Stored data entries
◆ ◆ ◆

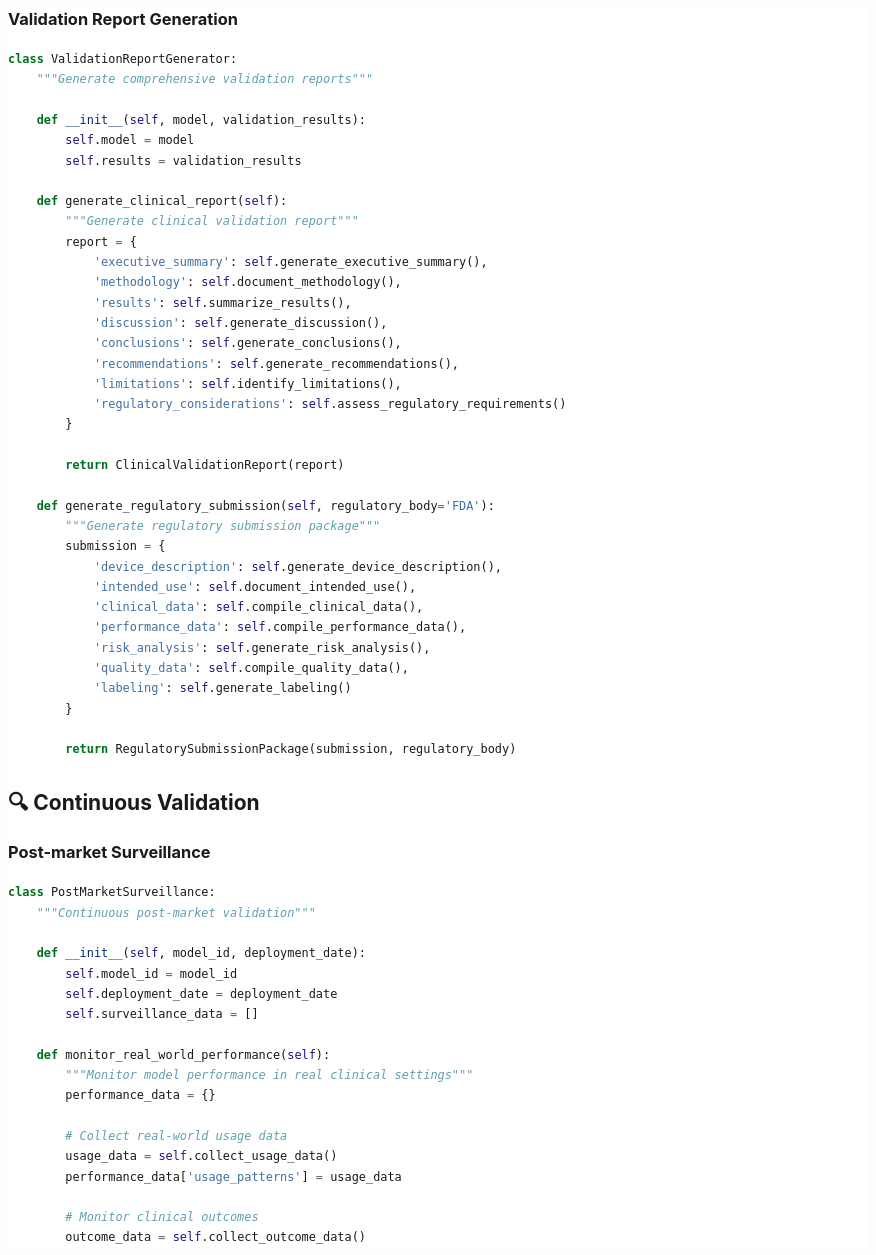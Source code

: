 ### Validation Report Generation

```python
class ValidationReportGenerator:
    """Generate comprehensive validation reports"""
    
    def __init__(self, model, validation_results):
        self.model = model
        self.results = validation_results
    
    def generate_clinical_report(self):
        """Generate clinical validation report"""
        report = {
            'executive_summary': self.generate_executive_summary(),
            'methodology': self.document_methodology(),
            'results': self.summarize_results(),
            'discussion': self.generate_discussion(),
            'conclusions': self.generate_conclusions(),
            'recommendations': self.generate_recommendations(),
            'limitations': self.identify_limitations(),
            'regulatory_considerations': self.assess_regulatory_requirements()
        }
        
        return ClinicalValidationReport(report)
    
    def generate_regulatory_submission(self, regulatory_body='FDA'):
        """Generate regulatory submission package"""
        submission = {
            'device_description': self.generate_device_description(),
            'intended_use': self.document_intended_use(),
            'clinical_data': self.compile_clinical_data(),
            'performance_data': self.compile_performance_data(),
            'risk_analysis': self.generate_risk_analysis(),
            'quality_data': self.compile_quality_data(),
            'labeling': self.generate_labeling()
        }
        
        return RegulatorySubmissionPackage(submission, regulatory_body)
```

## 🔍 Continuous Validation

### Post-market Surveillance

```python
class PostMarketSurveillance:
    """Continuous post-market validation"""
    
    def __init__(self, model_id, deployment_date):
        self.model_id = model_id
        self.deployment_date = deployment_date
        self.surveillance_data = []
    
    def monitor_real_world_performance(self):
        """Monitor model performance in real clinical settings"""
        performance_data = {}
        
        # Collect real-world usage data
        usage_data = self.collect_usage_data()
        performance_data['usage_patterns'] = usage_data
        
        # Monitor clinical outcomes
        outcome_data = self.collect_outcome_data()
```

◆ ◆ ◆

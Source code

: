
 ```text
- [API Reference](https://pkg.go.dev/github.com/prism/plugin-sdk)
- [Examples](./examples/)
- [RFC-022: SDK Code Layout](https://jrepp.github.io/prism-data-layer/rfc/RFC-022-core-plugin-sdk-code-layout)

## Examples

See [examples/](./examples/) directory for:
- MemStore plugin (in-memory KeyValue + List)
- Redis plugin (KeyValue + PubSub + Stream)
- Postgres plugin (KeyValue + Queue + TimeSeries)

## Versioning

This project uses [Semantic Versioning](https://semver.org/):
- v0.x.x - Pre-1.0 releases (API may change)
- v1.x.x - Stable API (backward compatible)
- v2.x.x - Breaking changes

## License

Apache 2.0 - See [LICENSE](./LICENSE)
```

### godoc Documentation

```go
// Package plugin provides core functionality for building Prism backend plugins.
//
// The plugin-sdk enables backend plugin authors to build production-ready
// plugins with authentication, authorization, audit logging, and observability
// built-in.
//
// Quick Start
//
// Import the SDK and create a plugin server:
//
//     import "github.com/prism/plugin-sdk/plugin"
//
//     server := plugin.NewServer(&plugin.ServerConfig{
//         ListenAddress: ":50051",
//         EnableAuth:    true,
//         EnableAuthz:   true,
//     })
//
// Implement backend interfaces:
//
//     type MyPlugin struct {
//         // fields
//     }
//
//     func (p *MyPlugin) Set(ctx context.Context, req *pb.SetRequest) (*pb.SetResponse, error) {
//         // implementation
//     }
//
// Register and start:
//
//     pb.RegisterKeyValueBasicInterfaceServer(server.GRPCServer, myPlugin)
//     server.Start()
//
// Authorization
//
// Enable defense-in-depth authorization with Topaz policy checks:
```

◆ ◆ ◆

— Problem —
The word to look for is "return"; copy out every line of the entries that holds it.

— Your solution —
        return ClinicalValidationReport(report)
        return RegulatorySubmissionPackage(submission, regulatory_body)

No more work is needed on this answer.